Investors may be expecting disclosures about the potential impacts before the changes to tax laws are finalised. Therefore, as well as closely monitoring developments in their local jurisdiction, companies will also need to engage with the users of their financial statements to determine the appropriate level of disclosures.

New global minimum top-up tax

The GloBE rules apply to multinational groups that have consolidated revenues of EUR 750 million or more in at least two out of the last four years. Multinational groups in the scope of the rules will be required to calculate their GloBE effective tax rate for each jurisdiction where they operate. If the blended GloBE effective tax rate for all companies in a specific jurisdiction is below the 15 percent minimum rate, then they will be liable to pay a top-up tax for the difference. In many cases, the group company liable for the top-up tax (e.g. the ultimate parent company) will differ from the group company that triggered it (e.g. a company located in a low-tax jurisdiction or a company benefiting from government subsidies reducing its effective tax rate under 15 percent).

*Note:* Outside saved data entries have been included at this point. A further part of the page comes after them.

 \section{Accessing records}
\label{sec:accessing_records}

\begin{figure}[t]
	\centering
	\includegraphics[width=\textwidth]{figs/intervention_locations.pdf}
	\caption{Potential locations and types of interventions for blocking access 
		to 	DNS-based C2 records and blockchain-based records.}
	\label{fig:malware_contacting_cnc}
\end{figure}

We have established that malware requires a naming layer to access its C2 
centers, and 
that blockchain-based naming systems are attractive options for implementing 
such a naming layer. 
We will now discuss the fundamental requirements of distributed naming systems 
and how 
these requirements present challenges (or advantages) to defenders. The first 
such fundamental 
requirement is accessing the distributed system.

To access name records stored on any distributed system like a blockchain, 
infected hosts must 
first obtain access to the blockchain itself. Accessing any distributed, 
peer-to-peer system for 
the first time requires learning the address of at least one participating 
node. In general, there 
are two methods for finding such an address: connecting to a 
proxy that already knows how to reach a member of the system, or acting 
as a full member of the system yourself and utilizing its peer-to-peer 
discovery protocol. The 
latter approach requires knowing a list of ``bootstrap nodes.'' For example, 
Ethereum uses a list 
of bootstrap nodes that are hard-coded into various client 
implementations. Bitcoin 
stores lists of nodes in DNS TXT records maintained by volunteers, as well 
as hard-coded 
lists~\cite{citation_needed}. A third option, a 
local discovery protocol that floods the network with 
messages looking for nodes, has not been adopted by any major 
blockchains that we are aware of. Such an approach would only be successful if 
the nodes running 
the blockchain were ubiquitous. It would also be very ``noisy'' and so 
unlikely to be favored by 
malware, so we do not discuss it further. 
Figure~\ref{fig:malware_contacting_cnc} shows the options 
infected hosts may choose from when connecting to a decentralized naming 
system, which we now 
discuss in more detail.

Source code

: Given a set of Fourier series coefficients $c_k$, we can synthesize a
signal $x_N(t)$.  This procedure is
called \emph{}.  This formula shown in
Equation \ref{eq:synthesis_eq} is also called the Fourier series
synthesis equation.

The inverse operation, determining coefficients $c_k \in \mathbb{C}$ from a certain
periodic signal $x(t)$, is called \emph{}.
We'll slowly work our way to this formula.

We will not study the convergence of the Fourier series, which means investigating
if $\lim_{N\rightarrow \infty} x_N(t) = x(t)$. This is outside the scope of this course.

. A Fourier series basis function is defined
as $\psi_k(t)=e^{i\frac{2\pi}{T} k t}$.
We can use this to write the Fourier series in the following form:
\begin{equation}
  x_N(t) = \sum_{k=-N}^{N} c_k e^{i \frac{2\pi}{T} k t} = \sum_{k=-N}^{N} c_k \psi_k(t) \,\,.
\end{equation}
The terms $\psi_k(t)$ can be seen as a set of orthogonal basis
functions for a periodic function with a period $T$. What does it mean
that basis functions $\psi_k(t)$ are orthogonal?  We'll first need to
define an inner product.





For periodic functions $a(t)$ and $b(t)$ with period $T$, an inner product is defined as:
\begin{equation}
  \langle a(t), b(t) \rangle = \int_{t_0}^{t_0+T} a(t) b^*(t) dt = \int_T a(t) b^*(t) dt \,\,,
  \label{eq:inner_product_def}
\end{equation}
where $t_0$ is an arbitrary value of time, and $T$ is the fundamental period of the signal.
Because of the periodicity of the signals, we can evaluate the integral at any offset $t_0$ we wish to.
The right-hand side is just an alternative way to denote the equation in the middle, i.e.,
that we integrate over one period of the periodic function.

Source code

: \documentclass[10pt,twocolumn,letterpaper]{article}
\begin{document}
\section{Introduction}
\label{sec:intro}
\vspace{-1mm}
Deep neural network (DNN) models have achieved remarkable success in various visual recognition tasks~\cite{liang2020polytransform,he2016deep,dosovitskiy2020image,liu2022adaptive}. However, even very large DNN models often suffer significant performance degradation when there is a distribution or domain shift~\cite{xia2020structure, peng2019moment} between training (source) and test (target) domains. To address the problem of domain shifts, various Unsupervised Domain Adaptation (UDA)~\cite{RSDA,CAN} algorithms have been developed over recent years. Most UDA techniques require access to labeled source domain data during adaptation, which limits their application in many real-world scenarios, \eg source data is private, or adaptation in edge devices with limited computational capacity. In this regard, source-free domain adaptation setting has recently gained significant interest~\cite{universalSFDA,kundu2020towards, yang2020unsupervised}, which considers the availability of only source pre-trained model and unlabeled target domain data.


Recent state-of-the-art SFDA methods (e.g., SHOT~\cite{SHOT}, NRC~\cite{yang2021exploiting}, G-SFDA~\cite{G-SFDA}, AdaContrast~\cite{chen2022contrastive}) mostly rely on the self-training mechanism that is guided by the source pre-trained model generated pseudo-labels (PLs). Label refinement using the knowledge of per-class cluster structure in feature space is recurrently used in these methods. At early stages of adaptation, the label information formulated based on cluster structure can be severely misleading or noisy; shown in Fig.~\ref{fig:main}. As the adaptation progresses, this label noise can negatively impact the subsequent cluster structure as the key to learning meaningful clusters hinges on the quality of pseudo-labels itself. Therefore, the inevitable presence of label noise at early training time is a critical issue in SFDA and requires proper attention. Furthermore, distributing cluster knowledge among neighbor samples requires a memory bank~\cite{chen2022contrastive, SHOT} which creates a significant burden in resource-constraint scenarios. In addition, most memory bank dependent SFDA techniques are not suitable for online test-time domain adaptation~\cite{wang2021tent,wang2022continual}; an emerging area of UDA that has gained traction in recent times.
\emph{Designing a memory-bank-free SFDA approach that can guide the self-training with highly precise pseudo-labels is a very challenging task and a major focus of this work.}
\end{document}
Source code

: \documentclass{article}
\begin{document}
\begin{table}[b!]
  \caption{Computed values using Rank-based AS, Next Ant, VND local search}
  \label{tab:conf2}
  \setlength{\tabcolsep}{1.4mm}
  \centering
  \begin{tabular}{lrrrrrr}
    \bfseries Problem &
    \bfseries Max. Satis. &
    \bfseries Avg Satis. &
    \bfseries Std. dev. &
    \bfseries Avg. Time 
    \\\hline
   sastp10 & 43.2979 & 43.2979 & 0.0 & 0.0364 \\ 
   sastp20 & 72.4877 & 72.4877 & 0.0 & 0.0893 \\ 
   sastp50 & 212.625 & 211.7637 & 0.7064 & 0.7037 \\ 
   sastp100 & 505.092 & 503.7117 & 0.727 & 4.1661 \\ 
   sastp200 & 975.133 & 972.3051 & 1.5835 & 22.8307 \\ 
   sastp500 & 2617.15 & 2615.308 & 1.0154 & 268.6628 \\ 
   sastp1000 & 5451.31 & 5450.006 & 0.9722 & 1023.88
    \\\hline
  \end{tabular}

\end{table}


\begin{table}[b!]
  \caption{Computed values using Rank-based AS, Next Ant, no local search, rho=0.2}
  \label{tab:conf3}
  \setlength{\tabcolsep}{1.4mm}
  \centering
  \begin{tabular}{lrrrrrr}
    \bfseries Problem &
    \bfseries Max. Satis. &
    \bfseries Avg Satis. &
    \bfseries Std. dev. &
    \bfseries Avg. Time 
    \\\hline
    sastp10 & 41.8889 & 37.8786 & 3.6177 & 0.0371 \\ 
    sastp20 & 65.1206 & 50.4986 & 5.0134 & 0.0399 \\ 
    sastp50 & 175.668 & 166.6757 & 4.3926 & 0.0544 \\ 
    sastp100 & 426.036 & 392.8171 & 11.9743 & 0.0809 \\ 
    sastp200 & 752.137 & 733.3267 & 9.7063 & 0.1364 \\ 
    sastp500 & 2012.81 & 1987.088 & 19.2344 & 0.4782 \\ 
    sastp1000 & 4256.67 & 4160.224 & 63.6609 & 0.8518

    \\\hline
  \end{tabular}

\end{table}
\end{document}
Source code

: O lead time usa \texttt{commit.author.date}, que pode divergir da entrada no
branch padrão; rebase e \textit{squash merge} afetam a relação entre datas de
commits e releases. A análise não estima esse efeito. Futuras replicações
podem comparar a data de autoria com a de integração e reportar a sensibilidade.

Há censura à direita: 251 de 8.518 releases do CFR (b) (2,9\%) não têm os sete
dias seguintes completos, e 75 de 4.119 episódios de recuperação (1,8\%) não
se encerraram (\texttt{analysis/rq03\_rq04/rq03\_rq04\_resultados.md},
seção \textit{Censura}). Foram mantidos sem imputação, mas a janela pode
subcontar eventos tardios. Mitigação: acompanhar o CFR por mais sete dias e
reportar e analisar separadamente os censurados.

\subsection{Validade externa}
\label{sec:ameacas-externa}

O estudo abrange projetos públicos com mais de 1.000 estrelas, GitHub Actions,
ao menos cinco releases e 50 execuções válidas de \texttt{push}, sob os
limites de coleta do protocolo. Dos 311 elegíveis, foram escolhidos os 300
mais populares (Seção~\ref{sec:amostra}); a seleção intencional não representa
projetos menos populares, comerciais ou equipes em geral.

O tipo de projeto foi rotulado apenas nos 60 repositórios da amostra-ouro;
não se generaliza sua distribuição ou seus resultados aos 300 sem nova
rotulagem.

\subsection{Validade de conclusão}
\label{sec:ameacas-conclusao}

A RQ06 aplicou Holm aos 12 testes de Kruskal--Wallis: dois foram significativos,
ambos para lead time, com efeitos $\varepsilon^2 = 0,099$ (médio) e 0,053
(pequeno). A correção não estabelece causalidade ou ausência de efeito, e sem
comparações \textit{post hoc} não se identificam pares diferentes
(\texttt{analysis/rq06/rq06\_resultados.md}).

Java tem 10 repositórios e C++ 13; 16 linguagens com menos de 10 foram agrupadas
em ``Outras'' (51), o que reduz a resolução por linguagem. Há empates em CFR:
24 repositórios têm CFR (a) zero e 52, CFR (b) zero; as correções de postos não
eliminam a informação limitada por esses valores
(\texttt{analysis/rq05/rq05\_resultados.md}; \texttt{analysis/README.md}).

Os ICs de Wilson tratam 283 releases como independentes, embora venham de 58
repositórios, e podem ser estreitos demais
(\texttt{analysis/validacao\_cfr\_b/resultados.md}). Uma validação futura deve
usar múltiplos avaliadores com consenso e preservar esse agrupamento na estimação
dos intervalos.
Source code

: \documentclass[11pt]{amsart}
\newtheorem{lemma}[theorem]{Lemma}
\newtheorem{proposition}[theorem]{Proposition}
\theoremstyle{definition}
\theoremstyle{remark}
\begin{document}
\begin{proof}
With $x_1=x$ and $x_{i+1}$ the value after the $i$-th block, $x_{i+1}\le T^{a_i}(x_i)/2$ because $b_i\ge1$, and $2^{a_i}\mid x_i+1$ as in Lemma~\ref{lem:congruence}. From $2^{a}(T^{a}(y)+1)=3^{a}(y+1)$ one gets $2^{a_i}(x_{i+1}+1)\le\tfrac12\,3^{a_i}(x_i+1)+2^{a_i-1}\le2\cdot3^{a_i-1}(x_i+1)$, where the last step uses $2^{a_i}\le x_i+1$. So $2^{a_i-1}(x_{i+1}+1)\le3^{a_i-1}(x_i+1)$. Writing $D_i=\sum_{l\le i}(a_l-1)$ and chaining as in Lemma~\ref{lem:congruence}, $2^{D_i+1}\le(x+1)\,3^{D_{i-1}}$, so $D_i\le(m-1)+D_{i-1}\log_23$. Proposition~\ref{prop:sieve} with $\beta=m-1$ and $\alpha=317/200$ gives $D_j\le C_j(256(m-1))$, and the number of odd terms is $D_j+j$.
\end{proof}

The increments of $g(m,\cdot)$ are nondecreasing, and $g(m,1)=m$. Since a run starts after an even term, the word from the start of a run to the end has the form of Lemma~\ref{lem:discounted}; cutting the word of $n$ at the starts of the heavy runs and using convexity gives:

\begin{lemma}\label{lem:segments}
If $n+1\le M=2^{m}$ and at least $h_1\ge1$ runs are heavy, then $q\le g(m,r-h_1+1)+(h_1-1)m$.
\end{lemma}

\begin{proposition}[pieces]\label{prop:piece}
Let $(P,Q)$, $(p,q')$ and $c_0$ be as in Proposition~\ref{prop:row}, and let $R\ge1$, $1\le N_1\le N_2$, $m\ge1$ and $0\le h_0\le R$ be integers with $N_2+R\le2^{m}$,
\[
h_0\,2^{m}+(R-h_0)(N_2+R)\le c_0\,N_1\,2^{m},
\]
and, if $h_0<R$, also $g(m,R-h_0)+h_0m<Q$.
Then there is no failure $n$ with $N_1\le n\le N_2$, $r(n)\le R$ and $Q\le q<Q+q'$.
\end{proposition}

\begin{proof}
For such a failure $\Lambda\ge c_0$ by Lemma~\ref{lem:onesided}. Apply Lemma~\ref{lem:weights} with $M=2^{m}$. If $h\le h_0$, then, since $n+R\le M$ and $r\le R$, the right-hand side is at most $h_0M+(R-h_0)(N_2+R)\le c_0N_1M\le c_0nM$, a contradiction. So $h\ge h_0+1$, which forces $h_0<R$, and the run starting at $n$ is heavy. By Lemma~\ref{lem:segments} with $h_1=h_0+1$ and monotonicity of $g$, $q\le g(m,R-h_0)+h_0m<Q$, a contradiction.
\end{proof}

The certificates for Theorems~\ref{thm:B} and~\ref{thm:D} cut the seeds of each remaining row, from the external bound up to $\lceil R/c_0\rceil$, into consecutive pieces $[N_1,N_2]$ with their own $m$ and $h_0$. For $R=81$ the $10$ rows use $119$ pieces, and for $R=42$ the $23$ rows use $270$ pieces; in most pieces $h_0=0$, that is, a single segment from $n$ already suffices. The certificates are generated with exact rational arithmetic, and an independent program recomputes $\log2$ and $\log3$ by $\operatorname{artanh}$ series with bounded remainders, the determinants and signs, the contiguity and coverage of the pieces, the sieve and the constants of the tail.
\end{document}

Applying the rules and determining the impact may be challenging for many multinational groups. Further, it may be unclear how the top-up tax will be accounted for under IAS 12 Income Taxes and discussions within the accounting profession are ongoing. 

Investors want to know how companies will be affected

No countries have finalised changes to their tax laws at the date of this article – i.e. no changes have been enacted or substantively enacted. However, the release of the OECD’s detailed guidance has raised questions about whether companies can estimate the potential impacts and whether they need to provide disclosures in their 2022 interim and annual financial statements. 

Previously, countries had a degree of flexibility when adopting global tax agreements, but the new global minimum top-up tax under BEPS3 2.0 may differ. Local tax authorities are expected to implement the rules based on the global guidance.

Investors expect companies to assess the potential impacts before changes to the respective tax laws are finalised. They also want to know how companies will be affected and may expect relevant information in companies’ financial statements. Therefore, companies need to consider the disclosure implications now – i.e. before the local tax laws are enacted or substantively enacted. 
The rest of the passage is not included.